GMI Logo
The stringvalidation test suite is accompanying the publication Roeck et al. 2010. We explicitly state that this database is not intended for any other use than testing the string-based search SAM published in Roeck et al. 2010, especially not for forensic frequency searches.
The stringvalidation test suite is a mirror of the EMPOP database (http://empop.org) as far as the search engine and the layout are concerned. In contrast to the EMPOP database no registration is needed for full access to the database. The stringvalidation database provides a subset of the EMPOP database and contains three populations (Brandstätter et al. 2004, Brandstätter et al. 2007, Zimmermann et al. 2009) that can be freely downloaded in difference-coded format in the download section. These data sets are forensic data that are accompanied by high quality primary sequence data, which permit questionable positions to be checked any time.

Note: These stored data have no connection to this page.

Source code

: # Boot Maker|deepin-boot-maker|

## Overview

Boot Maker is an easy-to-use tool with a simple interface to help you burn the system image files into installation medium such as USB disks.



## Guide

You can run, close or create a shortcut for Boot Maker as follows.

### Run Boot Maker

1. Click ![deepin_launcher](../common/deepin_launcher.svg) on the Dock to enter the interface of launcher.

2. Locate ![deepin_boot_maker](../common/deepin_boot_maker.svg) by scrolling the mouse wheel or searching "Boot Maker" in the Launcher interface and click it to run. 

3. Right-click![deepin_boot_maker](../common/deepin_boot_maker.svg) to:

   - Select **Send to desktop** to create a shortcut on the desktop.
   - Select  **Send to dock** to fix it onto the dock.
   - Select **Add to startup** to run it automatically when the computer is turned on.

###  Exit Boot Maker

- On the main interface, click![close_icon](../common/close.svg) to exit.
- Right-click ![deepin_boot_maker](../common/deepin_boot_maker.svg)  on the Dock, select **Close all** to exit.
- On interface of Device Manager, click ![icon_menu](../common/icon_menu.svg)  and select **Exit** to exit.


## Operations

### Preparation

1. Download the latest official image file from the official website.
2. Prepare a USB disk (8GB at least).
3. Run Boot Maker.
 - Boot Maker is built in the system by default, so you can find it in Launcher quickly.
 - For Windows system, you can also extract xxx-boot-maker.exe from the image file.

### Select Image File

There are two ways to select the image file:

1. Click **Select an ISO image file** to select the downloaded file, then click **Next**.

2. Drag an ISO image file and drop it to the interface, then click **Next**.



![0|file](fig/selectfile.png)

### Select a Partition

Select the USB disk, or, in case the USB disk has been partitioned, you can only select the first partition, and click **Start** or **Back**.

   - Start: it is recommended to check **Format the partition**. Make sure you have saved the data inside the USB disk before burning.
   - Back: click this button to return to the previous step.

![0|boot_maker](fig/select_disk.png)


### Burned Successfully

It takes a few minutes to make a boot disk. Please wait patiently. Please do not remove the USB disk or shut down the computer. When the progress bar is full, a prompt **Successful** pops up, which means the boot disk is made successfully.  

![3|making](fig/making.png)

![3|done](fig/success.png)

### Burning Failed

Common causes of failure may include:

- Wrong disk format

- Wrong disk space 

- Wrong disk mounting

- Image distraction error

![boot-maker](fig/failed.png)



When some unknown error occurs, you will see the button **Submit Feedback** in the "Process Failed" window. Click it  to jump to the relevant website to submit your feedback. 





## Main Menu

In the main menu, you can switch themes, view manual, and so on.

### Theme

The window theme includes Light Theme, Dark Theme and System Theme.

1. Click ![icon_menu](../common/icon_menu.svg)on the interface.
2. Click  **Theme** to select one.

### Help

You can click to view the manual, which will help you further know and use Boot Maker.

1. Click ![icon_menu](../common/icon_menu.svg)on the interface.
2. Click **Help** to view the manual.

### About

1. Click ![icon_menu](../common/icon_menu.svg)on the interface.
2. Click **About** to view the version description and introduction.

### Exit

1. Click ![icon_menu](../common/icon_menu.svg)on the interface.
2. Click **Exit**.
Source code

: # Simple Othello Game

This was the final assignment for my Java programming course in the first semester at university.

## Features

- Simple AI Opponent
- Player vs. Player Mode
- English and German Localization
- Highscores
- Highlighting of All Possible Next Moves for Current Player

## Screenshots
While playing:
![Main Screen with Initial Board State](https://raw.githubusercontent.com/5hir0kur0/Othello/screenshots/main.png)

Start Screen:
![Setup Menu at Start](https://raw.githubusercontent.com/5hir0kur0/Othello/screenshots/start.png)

The mtDNA haplotypes are stored in difference-coded format, relative to the revised Cambridge Reference Sequence (rCRS; Andrews et al. 1999) and aligned using the phylogenetic approach described in Bandelt and Parson (2008).
Rules:
(quoting Bandelt and Parson, 2008)
  • (Phylogenetic law) Sequences should be aligned with regard to the current knowledge of the phylogeny. In the case of multiple equally plausible solutions, one should strive for maximum (weighted) parsimony. Variants flanking long C tracts, however, are subject to extra conventions in view of extensive length heteroplasmy.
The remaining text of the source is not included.